Vision Christian Radio is an Australian narrowcast radio station owned and operated by Vision Christian Media, an affiliate of United Christian Broadcasters. It broadcasts a Christian radio format of music and talk from studios in the Brisbane suburb of Underwood, to a network of more than 720 AM and FM radio frequencies.

The station first broadcast on 1 February 1999 as Vision FM, with a single transmitter located at Beaudesert, Queensland. By 2001 it had established around 40 transmission sites, and 156 by 2004. The network's growth was assisted first by the purchase of 16 High-Powered Open Narrowcast (HPON) licenses in Western Sydney in 2002, and thereafter other HPON licenses in Victoria and Western Australia.
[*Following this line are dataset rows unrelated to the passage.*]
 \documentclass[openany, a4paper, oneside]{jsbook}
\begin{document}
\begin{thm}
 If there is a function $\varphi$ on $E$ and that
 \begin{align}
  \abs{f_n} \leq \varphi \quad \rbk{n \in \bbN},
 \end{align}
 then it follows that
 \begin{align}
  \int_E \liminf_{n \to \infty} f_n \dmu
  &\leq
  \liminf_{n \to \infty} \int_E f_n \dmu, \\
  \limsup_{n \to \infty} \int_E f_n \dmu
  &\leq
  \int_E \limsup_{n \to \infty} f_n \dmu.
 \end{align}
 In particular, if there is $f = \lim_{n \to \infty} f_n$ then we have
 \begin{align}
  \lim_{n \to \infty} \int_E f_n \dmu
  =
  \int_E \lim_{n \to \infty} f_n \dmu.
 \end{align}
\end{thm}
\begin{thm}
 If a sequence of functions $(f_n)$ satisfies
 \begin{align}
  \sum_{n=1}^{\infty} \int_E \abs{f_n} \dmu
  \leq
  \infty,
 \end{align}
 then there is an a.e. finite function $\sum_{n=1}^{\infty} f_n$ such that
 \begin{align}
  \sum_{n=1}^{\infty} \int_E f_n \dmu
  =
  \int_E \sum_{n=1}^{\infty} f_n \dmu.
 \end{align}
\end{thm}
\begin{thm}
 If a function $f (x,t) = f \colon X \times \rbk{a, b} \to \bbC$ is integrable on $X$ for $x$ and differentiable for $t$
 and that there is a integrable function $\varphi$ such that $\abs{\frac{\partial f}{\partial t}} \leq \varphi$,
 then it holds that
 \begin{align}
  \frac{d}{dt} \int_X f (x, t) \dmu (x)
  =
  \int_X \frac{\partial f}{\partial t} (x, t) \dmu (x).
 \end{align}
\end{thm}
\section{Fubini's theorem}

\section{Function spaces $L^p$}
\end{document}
In 2016, the Australian Communications and Media Authority (ACMA) reported that it had 507 radio transmitters across Australia in all mainland states.

Programming and availability
A single national programming feed is broadcast to more than 780 towns, suburbs and cities in Australia, as well as remote areas via the Viewer Access Satellite Television platform. Major centres covered include Brisbane, Western Sydney, Melbourne, Adelaide, Perth and the Gold Coast.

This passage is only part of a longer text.